Earlier this month, a lawsuit was filed in the Eastern District of Virginia over changes in the Commonwealth’s felony voting rights restoration process. The lawsuit stems from Article 2, §1 of the Virginia Constitution, which states, “No person who has been convicted of a felony shall be qualified to vote unless his civil rights have been restored by the Governor or other appropriate authority” [1]. The past several governors had implemented objective qualifications that felons must meet in order to restore their voting rights. However, Governor Glen Youngkin recently did away with this process, replacing it with a completely arbitrary process [2]. Under the new process, the Governor will have complete discretion over the restoration of voting rights. In the complaint filed by the Fair Elections Center on behalf of Nolef Turns, Inc., Plaintiff claims that Article 12, §1 violates the First Amendment. Plaintiff claims that voting is protected under the First Amendment pursuant to the 1992 ruling in Norman v Reed that extends First Amendment protections to voting [3]. Furthermore, the suit alleges that the discretionary and arbitrary process undertaken by Governor Youngkin’s office is inconsistent with Forsyth Cnty., GA. v. Nationalist Movement, which prohibits “unfettered discretion to issue or deny licenses or permits to engage in any First Amendment-protected speech” [4].

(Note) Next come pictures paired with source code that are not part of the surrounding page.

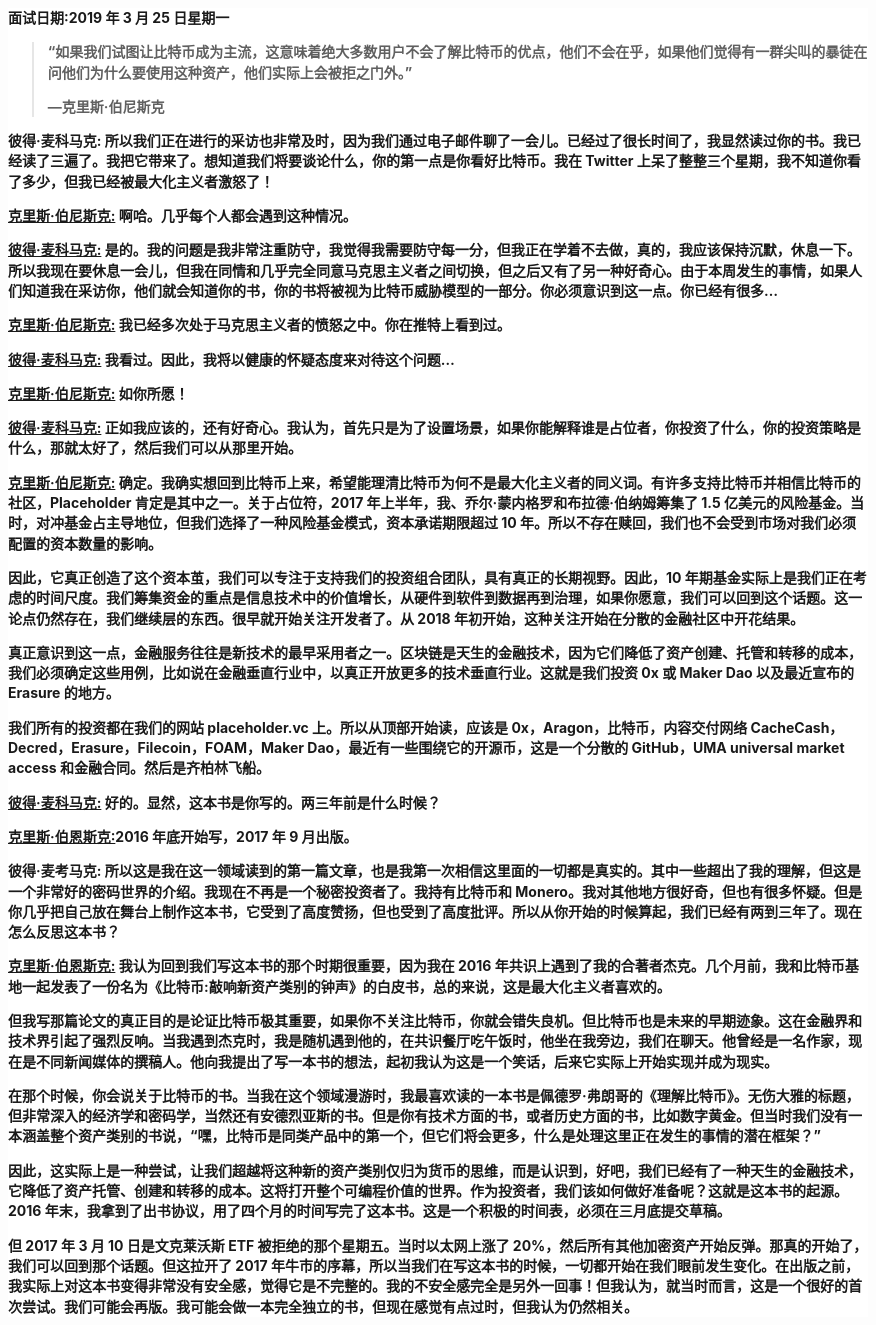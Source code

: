**面试日期:2019 年 3 月 25 日星期一**

> **“如果我们试图让比特币成为主流，这意味着绝大多数用户不会了解比特币的优点，他们不会在乎，如果他们觉得有一群尖叫的暴徒在问他们为什么要使用这种资产，他们实际上会被拒之门外。”**
> 
> **—克里斯·伯尼斯克**

**彼得·麦科马克: 所以我们正在进行的采访也非常及时，因为我们通过电子邮件聊了一会儿。已经过了很长时间了，我显然读过你的书。我已经读了三遍了。我把它带来了。想知道我们将要谈论什么，你的第一点是你看好比特币。我在 Twitter 上呆了整整三个星期，我不知道你看了多少，但我已经被最大化主义者激怒了！**

**[**克里斯·伯尼斯克:**](https://twitter.com/cburniske/) 啊哈。几乎每个人都会遇到这种情况。**

**[**彼得·麦科马克:**](https://twitter.com/PeterMcCormack) 是的。我的问题是我非常注重防守，我觉得我需要防守每一分，但我正在学着不去做，真的，我应该保持沉默，休息一下。所以我现在要休息一会儿，但我在同情和几乎完全同意马克思主义者之间切换，但之后又有了另一种好奇心。由于本周发生的事情，如果人们知道我在采访你，他们就会知道你的书，你的书将被视为比特币威胁模型的一部分。你必须意识到这一点。你已经有很多…**

**[**克里斯·伯尼斯克:**](https://twitter.com/cburniske/) 我已经多次处于马克思主义者的愤怒之中。你在推特上看到过。**

**[**彼得·麦科马克:**](https://twitter.com/PeterMcCormack) 我看过。因此，我将以健康的怀疑态度来对待这个问题…**

**[**克里斯·伯尼斯克:**](https://twitter.com/cburniske/) 如你所愿！**

**[**彼得·麦科马克:**](https://twitter.com/PeterMcCormack) 正如我应该的，还有好奇心。我认为，首先只是为了设置场景，如果你能解释谁是占位者，你投资了什么，你的投资策略是什么，那就太好了，然后我们可以从那里开始。**

**[**克里斯·伯尼斯克:**](https://twitter.com/cburniske/) 确定。我确实想回到比特币上来，希望能理清比特币为何不是最大化主义者的同义词。有许多支持比特币并相信比特币的社区，Placeholder 肯定是其中之一。关于占位符，2017 年上半年，我、乔尔·蒙内格罗和布拉德·伯纳姆筹集了 1.5 亿美元的风险基金。当时，对冲基金占主导地位，但我们选择了一种风险基金模式，资本承诺期限超过 10 年。所以不存在赎回，我们也不会受到市场对我们必须配置的资本数量的影响。**

**因此，它真正创造了这个资本茧，我们可以专注于支持我们的投资组合团队，具有真正的长期视野。因此，10 年期基金实际上是我们正在考虑的时间尺度。我们筹集资金的重点是信息技术中的价值增长，从硬件到软件到数据再到治理，如果你愿意，我们可以回到这个话题。这一论点仍然存在，我们继续层的东西。很早就开始关注开发者了。从 2018 年初开始，这种关注开始在分散的金融社区中开花结果。**

**真正意识到这一点，金融服务往往是新技术的最早采用者之一。区块链是天生的金融技术，因为它们降低了资产创建、托管和转移的成本，我们必须确定这些用例，比如说在金融垂直行业中，以真正开放更多的技术垂直行业。这就是我们投资 0x 或 Maker Dao 以及最近宣布的 Erasure 的地方。**

**我们所有的投资都在我们的网站 placeholder.vc 上。所以从顶部开始读，应该是 0x，Aragon，比特币，内容交付网络 CacheCash，Decred，Erasure，Filecoin，FOAM，Maker Dao，最近有一些围绕它的开源币，这是一个分散的 GitHub，UMA universal market access 和金融合同。然后是齐柏林飞船。**

**[**彼得·麦科马克:**](https://twitter.com/PeterMcCormack) 好的。显然，这本书是你写的。两三年前是什么时候？**

**[**克里斯·伯恩斯克:**](https://twitter.com/cburniske/)2016 年底开始写，2017 年 9 月出版。**

**彼得·麦考马克: 所以这是我在这一领域读到的第一篇文章，也是我第一次相信这里面的一切都是真实的。其中一些超出了我的理解，但这是一个非常好的密码世界的介绍。我现在不再是一个秘密投资者了。我持有比特币和 Monero。我对其他地方很好奇，但也有很多怀疑。但是你几乎把自己放在舞台上制作这本书，它受到了高度赞扬，但也受到了高度批评。所以从你开始的时候算起，我们已经有两到三年了。现在怎么反思这本书？**

**[**克里斯·伯恩斯克:**](https://twitter.com/cburniske/) 我认为回到我们写这本书的那个时期很重要，因为我在 2016 年共识上遇到了我的合著者杰克。几个月前，我和比特币基地一起发表了一份名为《比特币:敲响新资产类别的钟声》的白皮书，总的来说，这是最大化主义者喜欢的。**

**但我写那篇论文的真正目的是论证比特币极其重要，如果你不关注比特币，你就会错失良机。但比特币也是未来的早期迹象。这在金融界和技术界引起了强烈反响。当我遇到杰克时，我是随机遇到他的，在共识餐厅吃午饭时，他坐在我旁边，我们在聊天。他曾经是一名作家，现在是不同新闻媒体的撰稿人。他向我提出了写一本书的想法，起初我认为这是一个笑话，后来它实际上开始实现并成为现实。**

**在那个时候，你会说关于比特币的书。当我在这个领域漫游时，我最喜欢读的一本书是佩德罗·弗朗哥的《理解比特币》。无伤大雅的标题，但非常深入的经济学和密码学，当然还有安德烈亚斯的书。但是你有技术方面的书，或者历史方面的书，比如数字黄金。但当时我们没有一本涵盖整个资产类别的书说，“嘿，比特币是同类产品中的第一个，但它们将会更多，什么是处理这里正在发生的事情的潜在框架？”**

**因此，这实际上是一种尝试，让我们超越将这种新的资产类别仅归为货币的思维，而是认识到，好吧，我们已经有了一种天生的金融技术，它降低了资产托管、创建和转移的成本。这将打开整个可编程价值的世界。作为投资者，我们该如何做好准备呢？这就是这本书的起源。2016 年末，我拿到了出书协议，用了四个月的时间写完了这本书。这是一个积极的时间表，必须在三月底提交草稿。**

**但 2017 年 3 月 10 日是文克莱沃斯 ETF 被拒绝的那个星期五。当时以太网上涨了 20%，然后所有其他加密资产开始反弹。那真的开始了，我们可以回到那个话题。但这拉开了 2017 年牛市的序幕，所以当我们在写这本书的时候，一切都开始在我们眼前发生变化。在出版之前，我实际上对这本书变得非常没有安全感，觉得它是不完整的。我的不安全感完全是另外一回事！但我认为，就当时而言，这是一个很好的首次尝试。我们可能会再版。我可能会做一本完全独立的书，但现在感觉有点过时，但我认为仍然相关。**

In 2019, a lawsuit was brought against the Mississippi Secretary of State in the Southern District of Mississippi. Roy Harness and Kamal Karriem brought the suit, claiming that Mississippi’s voter disenfranchisement laws are unconstitutional based on the discriminatory intent of the law. It seeks to strike down Article 12, §241 of the Mississippi Constitution; a Jim Crow era provision that prohibits convicted offenders of specific crimes from being able to vote. The most recent version of Section 241 was amended in 1968. The law bars from voting those who have been convicted of “murder, rape, bribery, theft, arson, obtaining money or goods under false pretense, perjury, forgery, embezzlement or bigamy” [5]. On appeal to the Fifth Circuit, Appellant pointed to the Mississippi legislature’s intent to discriminate against Black citizens when drafting the original version Section 241 in 1890 [6]. The Fifth Circuit ruled that despite the intent of the original 1890 law, the 1968 version was not discriminatory in nature [7]. Following the Fifth Circuit’s ruling in late 2022, the Supreme Court granted certiorari. In a brief in opposition to certiorari, Mississippi Attorney General, Lynn Fitch stated, “Petitioners’ claim fails because the State’s 1950 and 1968 enactments purged any taint [of racism] from the 1890 law” [8].

Richardson v. Ramirez

The legal fight against felony disenfranchisement laws reaches back to the 1974 Supreme Court case Richardson v. Ramirez. The case was brought by three convicted felons who had completed their sentences and were seeking voter registrations in California. The Petitioners in the case, all county election officials, denied the Respondents registration pursuant to Article XX, §11 of the California Constitution. The 1879 provision barred persons convicted of ‘high crimes’ from the right to vote [9]. The Court ruled in favor of the county election officials in a 6-3 decision. Justice Rehnquist, who delivered the opinion of the court, points to Section 2 of the Fourteenth Amendment [10]. Section 2 expressly gives states permission to disenfranchise those who have committed crimes: “But when the right to vote…is denied to any of the male inhabitants of such State…or in any way abridged, except for participation in rebellion, or other crime” [11]. Richardson remains the precedent for equal protection cases involving felony voting rights.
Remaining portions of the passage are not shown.